Pregunta

I've tried a lot of different things and can't get the euro symbol to show. I'm using cURL to parse a page. The page is encoded in ISO-8859-1

<meta http-equiv="Content-Type" content="text/html; charset=iso-8859-1">

There's a euro symbol on the page and when I use

$curl_scraped_page = curl_exec($ch);

I just get a black diamond with a question mark inside.

I've seen a lot of questions and answers on this site that were related but they didn't really work.
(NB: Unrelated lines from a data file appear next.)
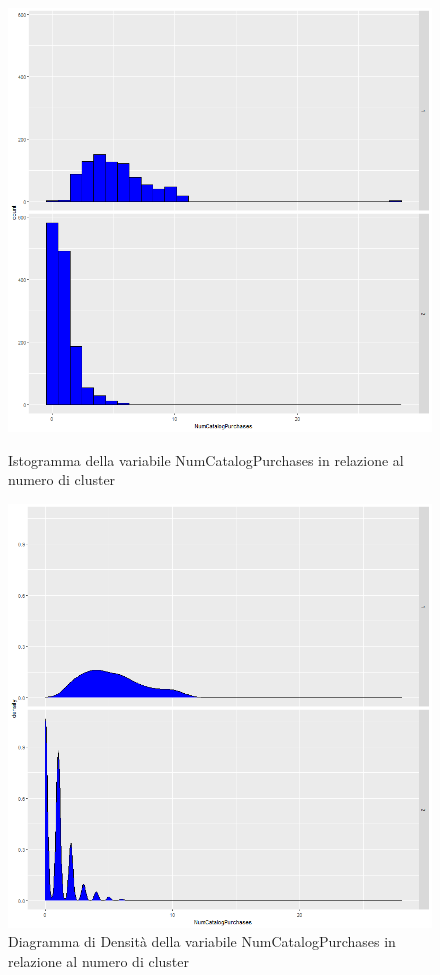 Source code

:\documentclass[letterpaper,11pt]{article}
\begin{document}
\begin{figure}[H]
   \begin{minipage}{0.48\textwidth}
     \centering
         \includegraphics[width=1\textwidth]{Img/K-MEANS/KMEANS016.png}
    \caption{Istogramma della variabile NumCatalogPurchases in relazione al numero di cluster}
    \label{fig:NumCatalogPurchasesKmeansHistogram}
   \end{minipage}\hfill
   \begin{minipage}{0.48\textwidth}
     \centering
     \includegraphics[width=1\linewidth]{Img/K-MEANS/KMEANS017.png}
     \caption{Diagramma di Densità della variabile NumCatalogPurchases in relazione al numero di cluster}\label{fig:NumCatalogPurchasesKmeansDensity}
   \end{minipage}
\end{figure}
\end{document}

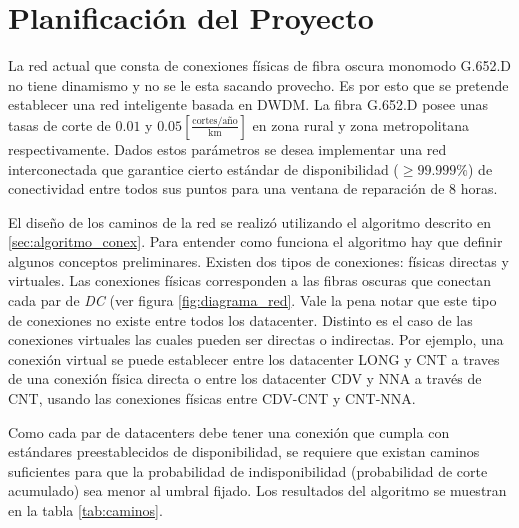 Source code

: \section{Planificaci\'on del Proyecto}\label{sec:planificacion}

La red actual que consta de conexiones físicas de fibra oscura monomodo G.652.D no tiene dinamismo y no se le esta sacando provecho. Es por esto que se pretende establecer una red inteligente basada en DWDM. La fibra G.652.D posee unas tasas de corte de $0.01$ y $0.05 [\frac{\text{cortes}/\text{año}}{\text{km}}]$ en zona rural y zona metropolitana respectivamente. Dados estos parámetros se desea implementar una red interconectada que garantice cierto estándar de disponibilidad ($\geq 99.999\%$) de conectividad entre todos sus puntos para una ventana de reparación de $8$ horas.

El diseño de los caminos de la red se realizó utilizando el algoritmo descrito en \ref{sec:algoritmo_conex}. Para entender como funciona el algoritmo hay que definir algunos conceptos preliminares. Existen dos tipos de conexiones: físicas directas y virtuales. Las conexiones físicas corresponden a las fibras oscuras que conectan cada par de \emph{DC} (ver figura \ref{fig:diagrama_red}. Vale la pena notar que este tipo de conexiones no existe entre todos los datacenter. Distinto es el caso de las conexiones virtuales las cuales pueden ser directas o indirectas. Por ejemplo, una conexión virtual se puede establecer entre los datacenter LONG y CNT a traves de una conexión física directa o entre los datacenter CDV y NNA a través de CNT, usando las conexiones físicas entre CDV-CNT y CNT-NNA.

Como cada par de datacenters debe tener una conexión que cumpla con estándares preestablecidos de disponibilidad, se requiere que existan caminos suficientes para que la probabilidad de indisponibilidad (probabilidad de corte acumulado) sea menor al umbral fijado. Los resultados del algoritmo se muestran en la tabla \ref{tab:caminos}.

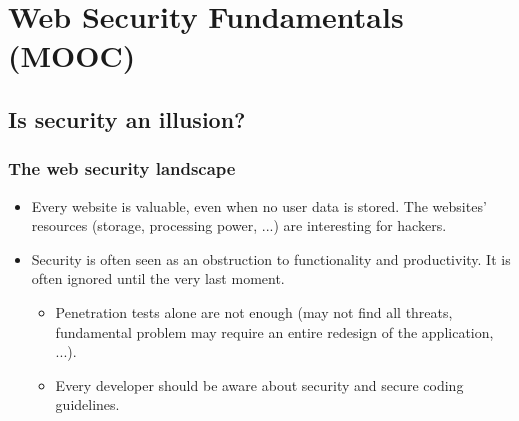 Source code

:\documentclass[12pt,titlepage,a4paper]{report}
\begin{document}
	\chapter{Web Security Fundamentals (MOOC)}
	\section{Is security an illusion?}
	\subsection{The web security landscape}
	\begin{itemize}
		\item Every website is valuable, even when no user data is stored. The websites' resources (storage, processing power, ...) are interesting for hackers.
		\item Security is often seen as an obstruction to functionality and productivity. It is often ignored until the very last moment.
		\begin{itemize}
			\item Penetration tests alone are not enough (may not find all threats, fundamental problem may require an entire redesign of the application, ...).
			\item Every developer should be aware about security and secure coding guidelines.
		\end{itemize}
	\end{itemize}
\end{document}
EDIT : I've tried to use the following:

$curl_scraped_page = preg_replace('/charset=(.*)"/', 'charset="UTF-8"', $curl_scraped_page);

and

$curl_scraped_page = iconv('iso-8859-1', 'UTF-8', $curl_scraped_page);

and

$curl_scraped_page = utf8_encode(curl_exec($ch));

I guess another question is, to display the euro sign, do I need to use UTF-8 or ISO-8859-1?

EDIT2 : I've tried this:

echo "Encoding is $enc";
echo iconv($enc, "ISO-8859-1", $curl_scraped_page);

The result was:

Encoding is ISO-8859-1

but there were still no euro symbols. When I view the source of the page, it still shows the diamond question marks but when I click 'View' on the browser and change it to ISO-8859-1, the euro symbols appear. So is it a browser issue?

¿Fue útil?

Solución 2

I set cURL to parse in ISO-8859-1 encoding, before I do the cURL parse

header('Content-Type: text/html; charset=iso-8859-1');
$curl_scraped_page = curl_exec($ch);

This means that it takes the Euro symbol in as it is on the page. Then when I echo the content with the Euro symbol, I don't have to worry about the encoding because I think it automatically formats to whichever encoding I'm using.

Otros consejos

Try to set the header for curl

$header[] = "Accept-Charset: ISO-8859-1,utf-8;q=0.7,*;q=0.7"; 
curl_setopt($ch, CURLOPT_HTTPHEADER, $header); 

its possible that curl make as default a "UTF-8" connection.

Edit:

What is when you convert it to iso with "utf8_decode" ?

PHP: curl_setopt

Just Apply htmlentities(curl_exec($ch)) This will not break at special characters

Just add the same meta Content-Type declaration to the webpage you're echo-ing the retrieved page on.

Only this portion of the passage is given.